**Problem requirements**
Filter these entries down to lines holding "XXXTests".

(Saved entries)
******
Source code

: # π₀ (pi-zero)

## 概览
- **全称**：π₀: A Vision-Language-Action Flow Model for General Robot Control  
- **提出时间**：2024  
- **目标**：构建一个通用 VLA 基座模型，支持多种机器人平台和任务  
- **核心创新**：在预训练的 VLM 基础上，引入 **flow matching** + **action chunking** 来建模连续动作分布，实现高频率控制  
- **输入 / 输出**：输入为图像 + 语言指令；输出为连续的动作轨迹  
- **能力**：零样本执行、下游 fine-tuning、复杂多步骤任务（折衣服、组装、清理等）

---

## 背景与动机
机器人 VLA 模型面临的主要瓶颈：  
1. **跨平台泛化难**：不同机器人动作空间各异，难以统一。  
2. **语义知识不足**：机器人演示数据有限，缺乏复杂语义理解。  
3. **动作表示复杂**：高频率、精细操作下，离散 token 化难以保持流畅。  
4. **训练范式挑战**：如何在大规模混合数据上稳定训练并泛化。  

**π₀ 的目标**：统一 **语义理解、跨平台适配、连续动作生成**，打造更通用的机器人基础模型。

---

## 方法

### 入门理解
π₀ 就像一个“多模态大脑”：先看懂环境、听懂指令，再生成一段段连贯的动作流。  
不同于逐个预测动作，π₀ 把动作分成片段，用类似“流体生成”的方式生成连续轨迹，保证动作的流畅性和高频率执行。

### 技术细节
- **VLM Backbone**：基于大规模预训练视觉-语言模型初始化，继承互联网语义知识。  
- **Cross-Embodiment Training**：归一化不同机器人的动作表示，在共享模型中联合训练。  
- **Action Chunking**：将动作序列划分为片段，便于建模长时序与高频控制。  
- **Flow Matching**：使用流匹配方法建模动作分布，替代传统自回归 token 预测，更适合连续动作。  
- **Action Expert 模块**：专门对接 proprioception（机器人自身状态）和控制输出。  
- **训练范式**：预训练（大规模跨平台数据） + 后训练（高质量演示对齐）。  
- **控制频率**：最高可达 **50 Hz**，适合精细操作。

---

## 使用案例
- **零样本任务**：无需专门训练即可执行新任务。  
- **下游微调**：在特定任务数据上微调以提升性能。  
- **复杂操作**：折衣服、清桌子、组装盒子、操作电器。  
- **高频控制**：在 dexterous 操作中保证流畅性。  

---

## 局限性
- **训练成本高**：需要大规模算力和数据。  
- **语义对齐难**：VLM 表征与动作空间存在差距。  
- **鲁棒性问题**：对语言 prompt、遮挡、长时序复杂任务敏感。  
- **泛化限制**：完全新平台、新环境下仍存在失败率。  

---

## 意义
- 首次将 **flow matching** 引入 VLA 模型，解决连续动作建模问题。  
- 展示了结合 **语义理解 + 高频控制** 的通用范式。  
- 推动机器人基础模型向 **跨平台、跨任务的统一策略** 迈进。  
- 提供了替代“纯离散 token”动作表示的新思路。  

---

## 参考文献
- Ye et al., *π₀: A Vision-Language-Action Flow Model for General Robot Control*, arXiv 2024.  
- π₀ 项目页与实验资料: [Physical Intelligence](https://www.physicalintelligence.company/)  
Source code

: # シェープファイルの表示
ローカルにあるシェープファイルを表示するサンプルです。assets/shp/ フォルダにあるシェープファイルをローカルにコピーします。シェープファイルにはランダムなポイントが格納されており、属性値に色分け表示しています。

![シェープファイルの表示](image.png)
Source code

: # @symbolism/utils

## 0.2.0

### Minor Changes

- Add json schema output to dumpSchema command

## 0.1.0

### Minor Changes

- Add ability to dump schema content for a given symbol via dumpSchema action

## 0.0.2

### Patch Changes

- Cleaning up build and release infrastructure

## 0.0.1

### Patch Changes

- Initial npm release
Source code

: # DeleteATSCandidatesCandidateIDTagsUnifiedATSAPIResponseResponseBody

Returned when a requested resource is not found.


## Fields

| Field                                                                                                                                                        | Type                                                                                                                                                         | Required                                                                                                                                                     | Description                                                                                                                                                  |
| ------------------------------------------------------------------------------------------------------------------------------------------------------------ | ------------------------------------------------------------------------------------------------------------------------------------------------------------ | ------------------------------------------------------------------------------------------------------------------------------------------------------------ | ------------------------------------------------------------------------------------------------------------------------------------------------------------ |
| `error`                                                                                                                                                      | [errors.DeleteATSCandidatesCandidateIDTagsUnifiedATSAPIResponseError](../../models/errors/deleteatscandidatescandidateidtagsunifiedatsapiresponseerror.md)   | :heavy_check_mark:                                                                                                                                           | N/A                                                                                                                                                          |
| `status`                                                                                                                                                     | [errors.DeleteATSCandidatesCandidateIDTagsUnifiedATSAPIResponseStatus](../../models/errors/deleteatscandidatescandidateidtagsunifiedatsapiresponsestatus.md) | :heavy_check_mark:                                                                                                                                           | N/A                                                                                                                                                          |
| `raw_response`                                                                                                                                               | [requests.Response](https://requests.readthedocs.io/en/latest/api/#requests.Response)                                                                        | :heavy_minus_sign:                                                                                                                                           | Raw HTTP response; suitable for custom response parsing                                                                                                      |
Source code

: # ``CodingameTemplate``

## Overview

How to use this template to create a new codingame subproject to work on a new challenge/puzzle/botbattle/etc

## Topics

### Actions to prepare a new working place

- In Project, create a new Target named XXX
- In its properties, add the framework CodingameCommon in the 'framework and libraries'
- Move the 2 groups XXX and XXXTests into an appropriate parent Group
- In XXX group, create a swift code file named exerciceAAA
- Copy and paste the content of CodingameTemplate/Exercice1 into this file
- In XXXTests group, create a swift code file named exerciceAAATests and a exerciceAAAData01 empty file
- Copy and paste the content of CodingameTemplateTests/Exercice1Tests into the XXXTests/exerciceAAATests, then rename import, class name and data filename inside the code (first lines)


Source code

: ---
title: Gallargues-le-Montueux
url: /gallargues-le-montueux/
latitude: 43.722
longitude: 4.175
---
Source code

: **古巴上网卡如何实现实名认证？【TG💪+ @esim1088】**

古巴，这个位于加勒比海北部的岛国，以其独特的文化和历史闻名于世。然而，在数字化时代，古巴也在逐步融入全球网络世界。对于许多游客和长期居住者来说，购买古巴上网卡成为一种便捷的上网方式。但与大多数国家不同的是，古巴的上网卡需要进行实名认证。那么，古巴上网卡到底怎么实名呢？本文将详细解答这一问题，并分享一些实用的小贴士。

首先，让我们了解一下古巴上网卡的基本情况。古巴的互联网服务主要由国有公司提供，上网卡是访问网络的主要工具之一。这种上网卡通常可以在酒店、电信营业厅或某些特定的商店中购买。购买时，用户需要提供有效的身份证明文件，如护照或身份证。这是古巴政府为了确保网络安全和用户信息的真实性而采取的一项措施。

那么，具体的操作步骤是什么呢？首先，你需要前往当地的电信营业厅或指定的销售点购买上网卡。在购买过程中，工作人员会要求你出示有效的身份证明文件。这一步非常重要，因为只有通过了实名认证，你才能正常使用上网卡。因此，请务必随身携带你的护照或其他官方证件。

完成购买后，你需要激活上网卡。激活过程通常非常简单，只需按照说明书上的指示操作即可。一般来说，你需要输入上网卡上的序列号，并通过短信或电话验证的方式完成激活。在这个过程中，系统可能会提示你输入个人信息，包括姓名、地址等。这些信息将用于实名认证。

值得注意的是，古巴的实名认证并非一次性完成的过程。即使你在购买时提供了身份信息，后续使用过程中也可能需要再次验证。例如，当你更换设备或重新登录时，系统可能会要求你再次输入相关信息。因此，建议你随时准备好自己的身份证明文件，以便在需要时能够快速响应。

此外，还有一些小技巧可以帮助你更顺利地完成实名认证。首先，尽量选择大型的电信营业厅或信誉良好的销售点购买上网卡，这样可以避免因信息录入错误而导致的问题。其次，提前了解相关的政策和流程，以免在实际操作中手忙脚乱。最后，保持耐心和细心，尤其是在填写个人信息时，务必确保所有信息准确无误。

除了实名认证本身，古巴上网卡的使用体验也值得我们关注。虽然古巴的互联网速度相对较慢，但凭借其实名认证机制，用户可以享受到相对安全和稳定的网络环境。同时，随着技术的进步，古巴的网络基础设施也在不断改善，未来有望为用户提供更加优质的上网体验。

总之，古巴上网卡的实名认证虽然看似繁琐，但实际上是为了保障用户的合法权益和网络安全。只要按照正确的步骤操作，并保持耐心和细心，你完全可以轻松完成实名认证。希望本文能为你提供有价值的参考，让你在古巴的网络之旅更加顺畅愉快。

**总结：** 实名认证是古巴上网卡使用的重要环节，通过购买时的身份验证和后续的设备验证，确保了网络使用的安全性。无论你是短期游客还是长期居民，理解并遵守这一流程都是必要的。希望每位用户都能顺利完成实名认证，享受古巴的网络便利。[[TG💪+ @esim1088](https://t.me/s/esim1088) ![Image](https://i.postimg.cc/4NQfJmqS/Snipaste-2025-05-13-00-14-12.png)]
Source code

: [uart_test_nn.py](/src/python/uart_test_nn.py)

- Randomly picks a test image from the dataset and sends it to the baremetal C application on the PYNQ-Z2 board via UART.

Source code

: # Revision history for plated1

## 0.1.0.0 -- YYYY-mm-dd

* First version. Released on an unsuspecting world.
******
**Solution below**
- Move the 2 groups XXX and XXXTests into an appropriate parent Group
- In XXXTests group, create a swift code file named exerciceAAATests and a exerciceAAAData01 empty file
- Copy and paste the content of CodingameTemplateTests/Exercice1Tests into the XXXTests/exerciceAAATests, then rename import, class name and data filename inside the code (first lines)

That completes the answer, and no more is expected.